- **Task description**
Return the data below exactly as given, except for the images.

- **Records excerpted from a collection**

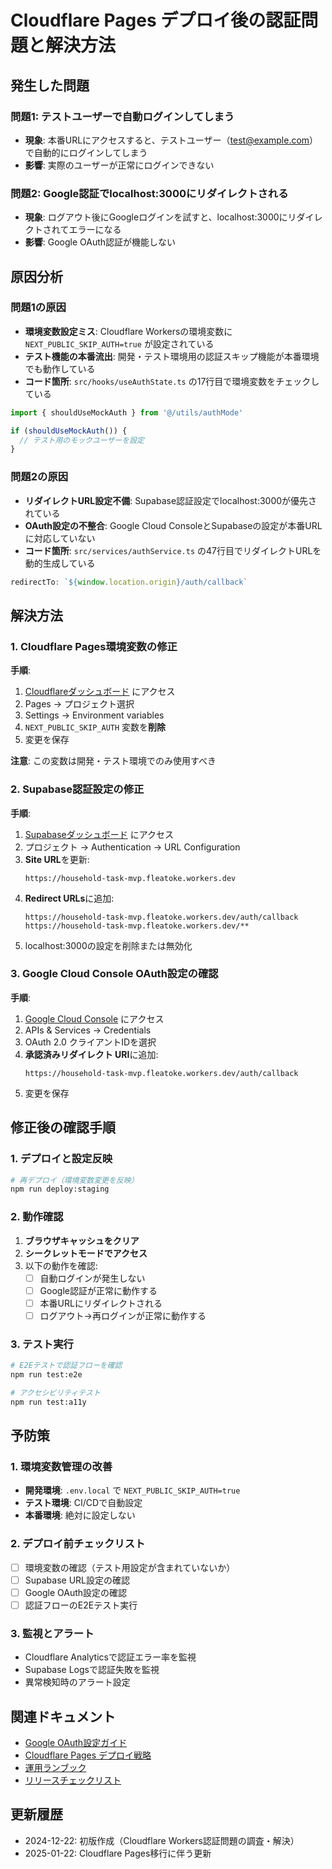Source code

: # Cloudflare Pages デプロイ後の認証問題と解決方法

## 発生した問題

### 問題1: テストユーザーで自動ログインしてしまう
- **現象**: 本番URLにアクセスすると、テストユーザー（test@example.com）で自動的にログインしてしまう
- **影響**: 実際のユーザーが正常にログインできない

### 問題2: Google認証でlocalhost:3000にリダイレクトされる
- **現象**: ログアウト後にGoogleログインを試すと、localhost:3000にリダイレクトされてエラーになる
- **影響**: Google OAuth認証が機能しない

## 原因分析

### 問題1の原因
- **環境変数設定ミス**: Cloudflare Workersの環境変数に `NEXT_PUBLIC_SKIP_AUTH=true` が設定されている
- **テスト機能の本番流出**: 開発・テスト環境用の認証スキップ機能が本番環境でも動作している
- **コード箇所**: `src/hooks/useAuthState.ts` の17行目で環境変数をチェックしている

```typescript
import { shouldUseMockAuth } from '@/utils/authMode'

if (shouldUseMockAuth()) {
  // テスト用のモックユーザーを設定
}
```

### 問題2の原因
- **リダイレクトURL設定不備**: Supabase認証設定でlocalhost:3000が優先されている
- **OAuth設定の不整合**: Google Cloud ConsoleとSupabaseの設定が本番URLに対応していない
- **コード箇所**: `src/services/authService.ts` の47行目でリダイレクトURLを動的生成している

```typescript
redirectTo: `${window.location.origin}/auth/callback`
```

## 解決方法

### 1. Cloudflare Pages環境変数の修正

**手順**:
1. [Cloudflareダッシュボード](https://dash.cloudflare.com) にアクセス
2. Pages → プロジェクト選択
3. Settings → Environment variables
4. `NEXT_PUBLIC_SKIP_AUTH` 変数を**削除**
5. 変更を保存

**注意**: この変数は開発・テスト環境でのみ使用すべき

### 2. Supabase認証設定の修正

**手順**:
1. [Supabaseダッシュボード](https://supabase.com/dashboard) にアクセス
2. プロジェクト → Authentication → URL Configuration
3. **Site URL**を更新:
   ```
   https://household-task-mvp.fleatoke.workers.dev
   ```
4. **Redirect URLs**に追加:
   ```
   https://household-task-mvp.fleatoke.workers.dev/auth/callback
   https://household-task-mvp.fleatoke.workers.dev/**
   ```
5. localhost:3000の設定を削除または無効化

### 3. Google Cloud Console OAuth設定の確認

**手順**:
1. [Google Cloud Console](https://console.cloud.google.com) にアクセス
2. APIs & Services → Credentials
3. OAuth 2.0 クライアントIDを選択
4. **承認済みリダイレクト URI**に追加:
   ```
   https://household-task-mvp.fleatoke.workers.dev/auth/callback
   ```
5. 変更を保存

## 修正後の確認手順

### 1. デプロイと設定反映
```bash
# 再デプロイ（環境変数変更を反映）
npm run deploy:staging
```

### 2. 動作確認
1. **ブラウザキャッシュをクリア**
2. **シークレットモードでアクセス**
3. 以下の動作を確認:
   - [ ] 自動ログインが発生しない
   - [ ] Google認証が正常に動作する
   - [ ] 本番URLにリダイレクトされる
   - [ ] ログアウト→再ログインが正常に動作する

### 3. テスト実行
```bash
# E2Eテストで認証フローを確認
npm run test:e2e

# アクセシビリティテスト
npm run test:a11y
```

## 予防策

### 1. 環境変数管理の改善
- **開発環境**: `.env.local` で `NEXT_PUBLIC_SKIP_AUTH=true`
- **テスト環境**: CI/CDで自動設定
- **本番環境**: 絶対に設定しない

### 2. デプロイ前チェックリスト
- [ ] 環境変数の確認（テスト用設定が含まれていないか）
- [ ] Supabase URL設定の確認
- [ ] Google OAuth設定の確認
- [ ] 認証フローのE2Eテスト実行

### 3. 監視とアラート
- Cloudflare Analyticsで認証エラー率を監視
- Supabase Logsで認証失敗を監視
- 異常検知時のアラート設定

## 関連ドキュメント

- [Google OAuth設定ガイド](./google-oauth-setup.md)
- [Cloudflare Pages デプロイ戦略](./adr/ADR-0002-cloudflare-workers-deployment.md)
- [運用ランブック](./reference/operations-runbook.md)
- [リリースチェックリスト](./reference/checklist-release.md)

## 更新履歴

- 2024-12-22: 初版作成（Cloudflare Workers認証問題の調査・解決）
- 2025-01-22: Cloudflare Pages移行に伴う更新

- **Reply**
Source code

: # Cloudflare Pages デプロイ後の認証問題と解決方法

## 発生した問題

### 問題1: テストユーザーで自動ログインしてしまう
- **現象**: 本番URLにアクセスすると、テストユーザー（test@example.com）で自動的にログインしてしまう
- **影響**: 実際のユーザーが正常にログインできない

### 問題2: Google認証でlocalhost:3000にリダイレクトされる
- **現象**: ログアウト後にGoogleログインを試すと、localhost:3000にリダイレクトされてエラーになる
- **影響**: Google OAuth認証が機能しない

## 原因分析

### 問題1の原因
- **環境変数設定ミス**: Cloudflare Workersの環境変数に `NEXT_PUBLIC_SKIP_AUTH=true` が設定されている
- **テスト機能の本番流出**: 開発・テスト環境用の認証スキップ機能が本番環境でも動作している
- **コード箇所**: `src/hooks/useAuthState.ts` の17行目で環境変数をチェックしている

```typescript
import { shouldUseMockAuth } from '@/utils/authMode'

if (shouldUseMockAuth()) {
  // テスト用のモックユーザーを設定
}
```

### 問題2の原因
- **リダイレクトURL設定不備**: Supabase認証設定でlocalhost:3000が優先されている
- **OAuth設定の不整合**: Google Cloud ConsoleとSupabaseの設定が本番URLに対応していない
- **コード箇所**: `src/services/authService.ts` の47行目でリダイレクトURLを動的生成している

```typescript
redirectTo: `${window.location.origin}/auth/callback`
```

## 解決方法

### 1. Cloudflare Pages環境変数の修正

**手順**:
1. [Cloudflareダッシュボード](https://dash.cloudflare.com) にアクセス
2. Pages → プロジェクト選択
3. Settings → Environment variables
4. `NEXT_PUBLIC_SKIP_AUTH` 変数を**削除**
5. 変更を保存

**注意**: この変数は開発・テスト環境でのみ使用すべき

### 2. Supabase認証設定の修正

**手順**:
1. [Supabaseダッシュボード](https://supabase.com/dashboard) にアクセス
2. プロジェクト → Authentication → URL Configuration
3. **Site URL**を更新:
   ```
   https://household-task-mvp.fleatoke.workers.dev
   ```
4. **Redirect URLs**に追加:
   ```
   https://household-task-mvp.fleatoke.workers.dev/auth/callback
   https://household-task-mvp.fleatoke.workers.dev/**
   ```
5. localhost:3000の設定を削除または無効化

### 3. Google Cloud Console OAuth設定の確認

**手順**:
1. [Google Cloud Console](https://console.cloud.google.com) にアクセス
2. APIs & Services → Credentials
3. OAuth 2.0 クライアントIDを選択
4. **承認済みリダイレクト URI**に追加:
   ```
   https://household-task-mvp.fleatoke.workers.dev/auth/callback
   ```
5. 変更を保存

## 修正後の確認手順

### 1. デプロイと設定反映
```bash
# 再デプロイ（環境変数変更を反映）
npm run deploy:staging
```

### 2. 動作確認
1. **ブラウザキャッシュをクリア**
2. **シークレットモードでアクセス**
3. 以下の動作を確認:
   - [ ] 自動ログインが発生しない
   - [ ] Google認証が正常に動作する
   - [ ] 本番URLにリダイレクトされる
   - [ ] ログアウト→再ログインが正常に動作する

### 3. テスト実行
```bash
# E2Eテストで認証フローを確認
npm run test:e2e

# アクセシビリティテスト
npm run test:a11y
```

## 予防策

### 1. 環境変数管理の改善
- **開発環境**: `.env.local` で `NEXT_PUBLIC_SKIP_AUTH=true`
- **テスト環境**: CI/CDで自動設定
- **本番環境**: 絶対に設定しない

### 2. デプロイ前チェックリスト
- [ ] 環境変数の確認（テスト用設定が含まれていないか）
- [ ] Supabase URL設定の確認
- [ ] Google OAuth設定の確認
- [ ] 認証フローのE2Eテスト実行

### 3. 監視とアラート
- Cloudflare Analyticsで認証エラー率を監視
- Supabase Logsで認証失敗を監視
- 異常検知時のアラート設定

## 関連ドキュメント

- [Google OAuth設定ガイド](./google-oauth-setup.md)
- [Cloudflare Pages デプロイ戦略](./adr/ADR-0002-cloudflare-workers-deployment.md)
- [運用ランブック](./reference/operations-runbook.md)
- [リリースチェックリスト](./reference/checklist-release.md)

## 更新履歴

- 2024-12-22: 初版作成（Cloudflare Workers認証問題の調査・解決）
- 2025-01-22: Cloudflare Pages移行に伴う更新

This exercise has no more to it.